Samra was one of only three people from B.C. to receive the award from the Governor General in Ottawa. Another 46 people from across Canada were awarded at the April 14 ceremony.

He said it was inspiring to hear the accomplishments of other recipients and to network with them after the awards presentation.

“Your mind kind of grows and you want to give to a greater extent,” he said.

Over the 27 years since Samra moved back to Merritt after attending UBC, he has volunteered with both local Rotary clubs; been a member and vice-president of the Merritt Sikh Society, which promotes awareness of Sikhism in the community; promoted Meals on Wheels, Country Christmas and the Terry Fox Run; supported multicultural sessions with the Punjabi Canadian Roots Club; and facilitated Merritt Youth and Family Resources Society’s boys’ group.

As a Rotary member, he was responsible for the citizenship program, in which he’d select one local student to go on an educational trip to Ottawa.

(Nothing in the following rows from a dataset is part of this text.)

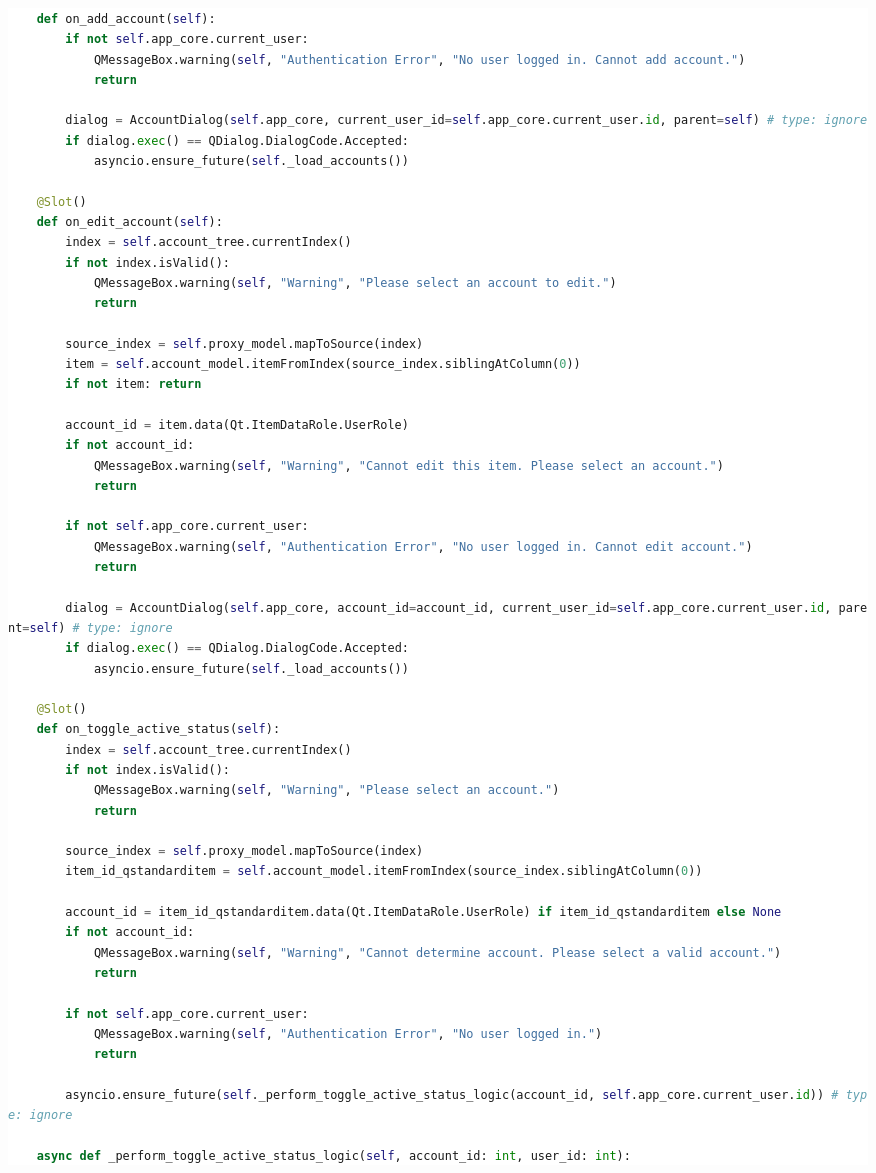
```python
    def on_add_account(self):
        if not self.app_core.current_user:
            QMessageBox.warning(self, "Authentication Error", "No user logged in. Cannot add account.")
            return
        
        dialog = AccountDialog(self.app_core, current_user_id=self.app_core.current_user.id, parent=self) # type: ignore
        if dialog.exec() == QDialog.DialogCode.Accepted: 
            asyncio.ensure_future(self._load_accounts())
    
    @Slot()
    def on_edit_account(self):
        index = self.account_tree.currentIndex()
        if not index.isValid():
            QMessageBox.warning(self, "Warning", "Please select an account to edit.")
            return
        
        source_index = self.proxy_model.mapToSource(index)
        item = self.account_model.itemFromIndex(source_index.siblingAtColumn(0))
        if not item: return

        account_id = item.data(Qt.ItemDataRole.UserRole)
        if not account_id: 
            QMessageBox.warning(self, "Warning", "Cannot edit this item. Please select an account.")
            return
        
        if not self.app_core.current_user:
            QMessageBox.warning(self, "Authentication Error", "No user logged in. Cannot edit account.")
            return

        dialog = AccountDialog(self.app_core, account_id=account_id, current_user_id=self.app_core.current_user.id, parent=self) # type: ignore
        if dialog.exec() == QDialog.DialogCode.Accepted:
            asyncio.ensure_future(self._load_accounts())
            
    @Slot()
    def on_toggle_active_status(self): 
        index = self.account_tree.currentIndex()
        if not index.isValid():
            QMessageBox.warning(self, "Warning", "Please select an account.")
            return

        source_index = self.proxy_model.mapToSource(index)
        item_id_qstandarditem = self.account_model.itemFromIndex(source_index.siblingAtColumn(0))
        
        account_id = item_id_qstandarditem.data(Qt.ItemDataRole.UserRole) if item_id_qstandarditem else None
        if not account_id:
            QMessageBox.warning(self, "Warning", "Cannot determine account. Please select a valid account.")
            return

        if not self.app_core.current_user:
            QMessageBox.warning(self, "Authentication Error", "No user logged in.")
            return
            
        asyncio.ensure_future(self._perform_toggle_active_status_logic(account_id, self.app_core.current_user.id)) # type: ignore

    async def _perform_toggle_active_status_logic(self, account_id: int, user_id: int):
```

He said it was rewarding to see students who were shy come out of their shells and develop personally after their return from the trip.

He facilitated that program with the Merritt Rotary Club for seven years and another four or five years with the Sunrise club.

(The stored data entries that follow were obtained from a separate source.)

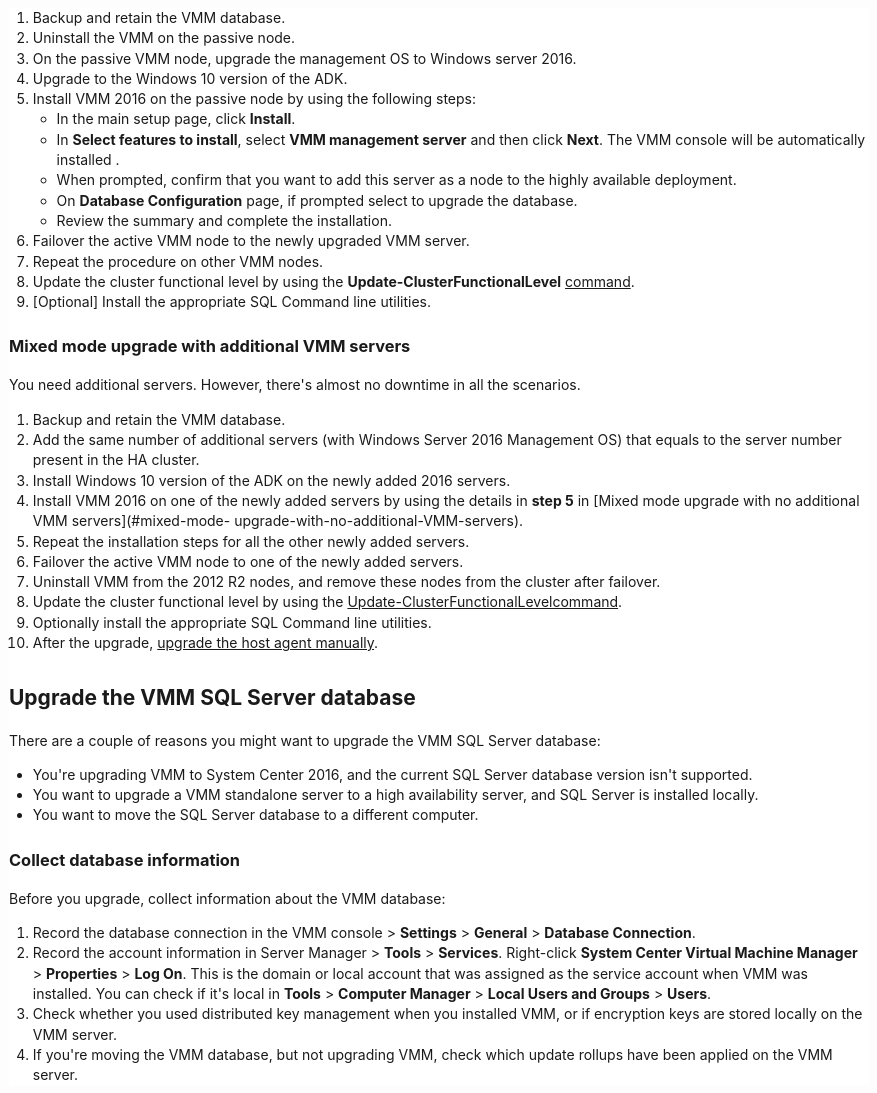 
1.	Backup and retain the VMM database.
2.	Uninstall the VMM on the passive node.  
3.	On the passive VMM node, upgrade the management OS to Windows server 2016.
4.	Upgrade to the Windows 10 version of the ADK.
5. Install VMM 2016 on the passive node by using the following steps:
	-	In the main setup page, click **Install**.
    -   In **Select features to install**, select  **VMM management server** and then click **Next**. The VMM console will be automatically installed .
    - When prompted, confirm that you want to add this server as a node to the highly available deployment.
    - On **Database Configuration** page, if prompted select to upgrade the database.
    - Review the summary and complete the installation.
6.	Failover the active VMM node to the newly upgraded VMM server.
7.	Repeat the procedure on other VMM nodes.
8.  Update the cluster functional level by using the
**Update-ClusterFunctionalLevel** [command](/powershell/module/failoverclusters/update-clusterfunctionallevel).
9.	[Optional] Install the appropriate SQL Command line utilities.

### Mixed mode upgrade with additional VMM servers
You need additional servers. However, there's almost no downtime in all the scenarios.


1.	Backup and retain the VMM database.
2.	Add the same number of additional servers (with Windows Server 2016 Management OS) that equals to the server  number present in the HA cluster.
3. Install Windows 10 version of the ADK on the newly added 2016 servers.
4. Install VMM 2016 on one of the newly added servers by using the details in **step 5** in [Mixed mode upgrade with no additional VMM servers](#mixed-mode- upgrade-with-no-additional-VMM-servers).    
5. Repeat the installation steps for all the other newly added servers.
6. Failover the active VMM node to one of the newly added servers.
7. Uninstall VMM from the 2012 R2 nodes, and remove these nodes from the cluster after failover.
8. Update the cluster functional level by using the [Update-ClusterFunctionalLevelcommand](/powershell/module/failoverclusters/update-clusterfunctionallevel).
9. Optionally install the appropriate SQL Command line utilities.
10. After the upgrade, [upgrade the host agent manually](#update-vmm-agents).


## Upgrade the VMM SQL Server database

There are a couple of reasons you might want to upgrade the VMM SQL Server database:

- You're upgrading VMM to System Center 2016, and the current SQL Server database version isn't supported.
- You want to upgrade a VMM standalone server to a high availability server, and SQL Server is installed locally.
- You want to move the SQL Server database to a different computer.

### Collect database information

Before you upgrade, collect information about the VMM database:

1. Record the database connection in the VMM console > **Settings** > **General** > **Database Connection**.
2. Record the account information in Server Manager > **Tools** > **Services**. Right-click **System Center Virtual Machine Manager** > **Properties** > **Log On**. This is the domain or local account that was assigned as the service account when VMM was installed. You can check if it's local in **Tools** > **Computer Manager** > **Local Users and Groups** > **Users**.
3. Check whether you used distributed key management when you installed VMM, or if encryption keys are stored locally on the VMM server.
4. If you're moving the VMM database, but not upgrading VMM, check which update rollups have been applied on the VMM server.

Samra also spent one term on Merritt’s city council from 2005 to 2008, during which time he voiced his concerns about the old Tolko beehive burner and Coquihalla toll booths, both of which have shut down.

Professionally, Samra’s role in School District 58 goes beyond teaching at Merritt Central Elementary.

He is also the district’s Indo-Canadian liaison, meaning he helps new Merritt residents from India understand the school system here.

That includes translating report cards for parents and students alike. Although that’s part of his role as the district’s liaison, it also involves evening calls to parents’ homes to go over individual report cards.

At the Sikh temple, he is also a point of contact for translation and his voluntarism there has included accompanying the temple’s priest to the MLA or MP’s office to translate what he requires.

Samra said he was stunned in January to learn he would be receiving the award at a formal ceremony in Ottawa.

“Somebody kept count of what I was doing,” he said. “You just keep doing things without even thinking about it. You just keep doing your own thing.”

Samra said being nominated by other people in the community validates his efforts to help others, even though he doesn’t do it for validation.

“Don’t think of it as just a minor thing. It makes a huge impact on people, especially when you’re improving their lives,” he said.

Samra said he didn’t quite believe he’d be receiving the award at first, but as the April 14 ceremony came closer, it began to sink in.

His wife Bal and oldest daughter Rajneet, 26, accompanied him to the nation’s capital.

Okanagan-Coquihalla MP Dan Albas was also one of Samra’s guests in the audience.

After the ceremony, Albas gave the family a tour of Parliament.

Samra said he was impressed by the professionalism of the ceremony and especially touched by the personal way Gov. Gen. David Johnston connected with each recipient.

“The way the staff organized the whole presentation made you feel hey, this is very, very special,” he said.

The Caring Canadian Award was established in 1995 and recognizes living Canadians and permanent residents who make long-term, unpaid contributions to their communities, the country or on an international scale.

The ceremony took place during National Volunteer Week, which ran from April 12 to 18.